#### Exercise requirements:
Repeat the data exactly as it stands.

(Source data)
'''

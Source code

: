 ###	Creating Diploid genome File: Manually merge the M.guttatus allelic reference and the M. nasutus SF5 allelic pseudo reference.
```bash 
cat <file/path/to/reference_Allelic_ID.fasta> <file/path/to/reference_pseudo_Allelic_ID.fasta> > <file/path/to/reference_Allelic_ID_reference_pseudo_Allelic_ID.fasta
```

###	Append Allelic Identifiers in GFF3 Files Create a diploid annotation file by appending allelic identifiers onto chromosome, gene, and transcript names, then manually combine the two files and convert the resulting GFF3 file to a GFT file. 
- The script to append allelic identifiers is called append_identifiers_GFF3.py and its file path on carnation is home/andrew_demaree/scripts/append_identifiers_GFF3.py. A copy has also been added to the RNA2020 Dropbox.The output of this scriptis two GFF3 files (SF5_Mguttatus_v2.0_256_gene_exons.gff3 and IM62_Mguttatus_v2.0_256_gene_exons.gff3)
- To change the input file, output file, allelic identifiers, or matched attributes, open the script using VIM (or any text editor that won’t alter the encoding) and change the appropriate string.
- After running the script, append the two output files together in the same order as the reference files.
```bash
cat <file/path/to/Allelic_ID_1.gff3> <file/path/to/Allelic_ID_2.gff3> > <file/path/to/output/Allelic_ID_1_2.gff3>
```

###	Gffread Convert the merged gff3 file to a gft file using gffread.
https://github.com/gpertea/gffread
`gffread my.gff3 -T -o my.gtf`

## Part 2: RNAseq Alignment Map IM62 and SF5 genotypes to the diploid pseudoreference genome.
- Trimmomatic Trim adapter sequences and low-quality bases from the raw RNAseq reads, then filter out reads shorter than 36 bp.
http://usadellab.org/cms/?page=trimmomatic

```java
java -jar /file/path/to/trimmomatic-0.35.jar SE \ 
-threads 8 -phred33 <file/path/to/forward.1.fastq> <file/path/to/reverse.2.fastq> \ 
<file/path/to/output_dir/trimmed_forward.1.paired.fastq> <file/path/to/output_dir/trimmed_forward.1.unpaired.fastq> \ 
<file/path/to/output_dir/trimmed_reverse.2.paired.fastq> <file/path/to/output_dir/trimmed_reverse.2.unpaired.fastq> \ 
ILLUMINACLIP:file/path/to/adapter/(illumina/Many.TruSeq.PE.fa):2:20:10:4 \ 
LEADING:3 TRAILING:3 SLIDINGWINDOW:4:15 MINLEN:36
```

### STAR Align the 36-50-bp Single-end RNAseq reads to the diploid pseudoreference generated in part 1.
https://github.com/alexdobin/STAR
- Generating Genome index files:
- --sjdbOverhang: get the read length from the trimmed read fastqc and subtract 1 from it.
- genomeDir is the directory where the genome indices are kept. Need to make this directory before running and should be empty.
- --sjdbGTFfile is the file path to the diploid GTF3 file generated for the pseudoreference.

'''

#### Answer to the problem:
Source code

: ###	Creating Diploid genome File: Manually merge the M.guttatus allelic reference and the M. nasutus SF5 allelic pseudo reference.
```bash 
cat <file/path/to/reference_Allelic_ID.fasta> <file/path/to/reference_pseudo_Allelic_ID.fasta> > <file/path/to/reference_Allelic_ID_reference_pseudo_Allelic_ID.fasta
```

###	Append Allelic Identifiers in GFF3 Files Create a diploid annotation file by appending allelic identifiers onto chromosome, gene, and transcript names, then manually combine the two files and convert the resulting GFF3 file to a GFT file. 
- The script to append allelic identifiers is called append_identifiers_GFF3.py and its file path on carnation is home/andrew_demaree/scripts/append_identifiers_GFF3.py. A copy has also been added to the RNA2020 Dropbox.The output of this scriptis two GFF3 files (SF5_Mguttatus_v2.0_256_gene_exons.gff3 and IM62_Mguttatus_v2.0_256_gene_exons.gff3)
- To change the input file, output file, allelic identifiers, or matched attributes, open the script using VIM (or any text editor that won’t alter the encoding) and change the appropriate string.
- After running the script, append the two output files together in the same order as the reference files.
```bash
cat <file/path/to/Allelic_ID_1.gff3> <file/path/to/Allelic_ID_2.gff3> > <file/path/to/output/Allelic_ID_1_2.gff3>
```

###	Gffread Convert the merged gff3 file to a gft file using gffread.
https://github.com/gpertea/gffread
`gffread my.gff3 -T -o my.gtf`

## Part 2: RNAseq Alignment Map IM62 and SF5 genotypes to the diploid pseudoreference genome.
- Trimmomatic Trim adapter sequences and low-quality bases from the raw RNAseq reads, then filter out reads shorter than 36 bp.
http://usadellab.org/cms/?page=trimmomatic

```java
java -jar /file/path/to/trimmomatic-0.35.jar SE \ 
-threads 8 -phred33 <file/path/to/forward.1.fastq> <file/path/to/reverse.2.fastq> \ 
<file/path/to/output_dir/trimmed_forward.1.paired.fastq> <file/path/to/output_dir/trimmed_forward.1.unpaired.fastq> \ 
<file/path/to/output_dir/trimmed_reverse.2.paired.fastq> <file/path/to/output_dir/trimmed_reverse.2.unpaired.fastq> \ 
ILLUMINACLIP:file/path/to/adapter/(illumina/Many.TruSeq.PE.fa):2:20:10:4 \ 
LEADING:3 TRAILING:3 SLIDINGWINDOW:4:15 MINLEN:36
```

### STAR Align the 36-50-bp Single-end RNAseq reads to the diploid pseudoreference generated in part 1.
https://github.com/alexdobin/STAR
- Generating Genome index files:
- --sjdbOverhang: get the read length from the trimmed read fastqc and subtract 1 from it.
- genomeDir is the directory where the genome indices are kept. Need to make this directory before running and should be empty.
- --sjdbGTFfile is the file path to the diploid GTF3 file generated for the pseudoreference.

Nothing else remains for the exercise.